Expected number of tosses until 3 heads in a row - via Martingale method

Question

(Quant job interviews - questions and answers - Question 3.8)

For a fair coin, what is the expected number of tosses to get 3 heads in a row

The answer is stated as :

We gamble in such a way that we make money on heads but such that if we get a T on toss $n$, our position is $-n$. We therefore gamble one unit on the first toss and on each toss after a $T$. After one head, we gamble three. This guarantees that if we get a $T$ next then we go to $-n$. After two heads we are therefore up 4, and so we gamble 7 to get us to $-n$ again. our gambling winnings is a martingale since we are making finite trades in a martingale (any bounded trading strategy in a martingale is a martingale). After three heads our position is $11 - (n-3)=14-n$. the time taken to get three heads is a stopping time with finite expectation so if we stop at it we still have a martingale (Optional sampling theorem) thus $\mathbb E (14 -n) = 0 $ and we are done.

I realise there are a few answers to this already, however i am not sure the explanation above, which uses martingale theory, is entirely clear.

The author states that any bounded trading strategy in a martingale is a martingale but what is the underlying martingale here ?

Also I don't understand the underlying motivation for gambling the way described, please could someone put it in more mathematical terms so i can understand the reason for the sizes of the bets ?

Answer 1

To be honest, I didn't really enjoy the explanations of the author... I understand that he wants to motivate the use of martingale but it over complicates a simple problem.

Let $E$ be the expected #of tosses to achieve 3 heads, if we throw for example $HT$ then we have to start again counting, so in the particular case $E$ will be augmented by 2; enumerates all cases (HHH, HHT, HT, T) and weight by their probability $$ E=\frac{1}{8}3+\frac{1}{8}(3+E)+\frac{1}{4}(2+E)+\frac{1}{2}(1+E)$$ Solve for E.

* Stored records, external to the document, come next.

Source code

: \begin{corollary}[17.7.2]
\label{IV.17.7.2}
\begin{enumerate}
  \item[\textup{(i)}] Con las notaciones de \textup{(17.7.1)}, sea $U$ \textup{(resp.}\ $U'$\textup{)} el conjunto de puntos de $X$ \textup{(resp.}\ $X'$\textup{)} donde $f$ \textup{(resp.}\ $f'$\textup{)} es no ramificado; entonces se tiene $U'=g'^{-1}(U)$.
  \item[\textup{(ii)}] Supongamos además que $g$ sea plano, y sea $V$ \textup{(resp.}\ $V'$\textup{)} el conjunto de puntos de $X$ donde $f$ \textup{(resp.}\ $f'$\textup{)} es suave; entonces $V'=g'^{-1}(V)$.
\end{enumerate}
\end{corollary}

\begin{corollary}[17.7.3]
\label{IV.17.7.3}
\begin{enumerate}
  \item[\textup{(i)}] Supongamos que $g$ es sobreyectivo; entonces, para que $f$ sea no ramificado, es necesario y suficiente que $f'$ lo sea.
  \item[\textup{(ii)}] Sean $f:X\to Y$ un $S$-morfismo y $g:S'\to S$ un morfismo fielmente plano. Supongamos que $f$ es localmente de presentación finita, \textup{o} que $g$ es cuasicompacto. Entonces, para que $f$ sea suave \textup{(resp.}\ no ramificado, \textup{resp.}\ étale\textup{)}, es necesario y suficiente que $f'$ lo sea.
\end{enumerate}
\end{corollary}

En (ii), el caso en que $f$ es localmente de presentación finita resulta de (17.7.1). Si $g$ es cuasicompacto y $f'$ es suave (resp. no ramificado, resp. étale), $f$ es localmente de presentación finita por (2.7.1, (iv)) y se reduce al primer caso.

I understand there is no martingale argument in that reasoning, but I also see little value in forcing concepts where there aren't needed.

Answer 2

I believe the author is using a great deal of words to define the wealth process : $$M_n = M_0 + \sum_{1}^{3} 2^{i}X_{i}\text{ with }M_0=1\text{ and } X_i \text{ iid as }\{1,-1\}\text{ with p=}\frac{1}{2}$$

$\mathbb E(M_n|M_{n-1}) = \mathbb E(M_{n-1}+2^nX_n|M_{n-1})=M_{n-1}+2^n\mathbb E(X_{n-1})=M_{n-1}$ so $M_n$ is a martingale

then for the stopping time $\tau = \tau_{HHH}+1$ since we want the number of throws rather than the number of $M_i$s

$$\mathbb E (M_{\tau}) = 1 + 2^1 + 2^2 + 2^3 = \mathbb E(M_0)\mathbb E(\tau)=\mathbb E_{\tau}=1+E(\tau_{HHH})\text{ so } \mathbb E(\tau_{HHH})=14$$

Answer 3

I believe that the strategy is that:

consider the payoff of the $i_{th}$ toss

(1) If $i == 1$ or $X_{i-1} = Tail$ , you bet 1 unit on Head. Which means that $Payoff_i(X_i=Tail) = -1$ $Payoff_i(X_i=Head) = 1$;

(2) If $X_{i-1} = Head$ , you bet 3 unit on Head. Which means that $Payoff_i(X_i=Tail) = -3$ $Payoff_i(X_i=Head) = 3$;

(3) If $X_{i-2} = Head$ and $X_{i-1} = Head$ , you bet 7 unit on Head. Which means that $Payoff_i(X_i=Tail) = -7$ $Payoff_i(X_i=Head) = 7$;

(4) stop tossing when you get HHH serial.

Conclusions about this strategy:

(1) If you get a Tail at $i_{th}$ toss, your total payoff is $-n$(you could test this conclusion for arbitrage simple series);

(2)For every toss, your expected payoff is zero. Your total payoff is a martingale.

$$ \text{ **any bounded trading strategy in a martingale is a martingale** } $$ I think that the first "martingale" in this quote is the total payoff $M_t = \sum_{s=0}^tpayoff_s$. The trading strategy descripted above is also a maringale.

When this strategy stop, denote $n$ as the strategy stopping time. The expected payoff should be zero.which is

$E[-(n-4)+1+3+7]=14-E[n]=0$. $E[n]=14$.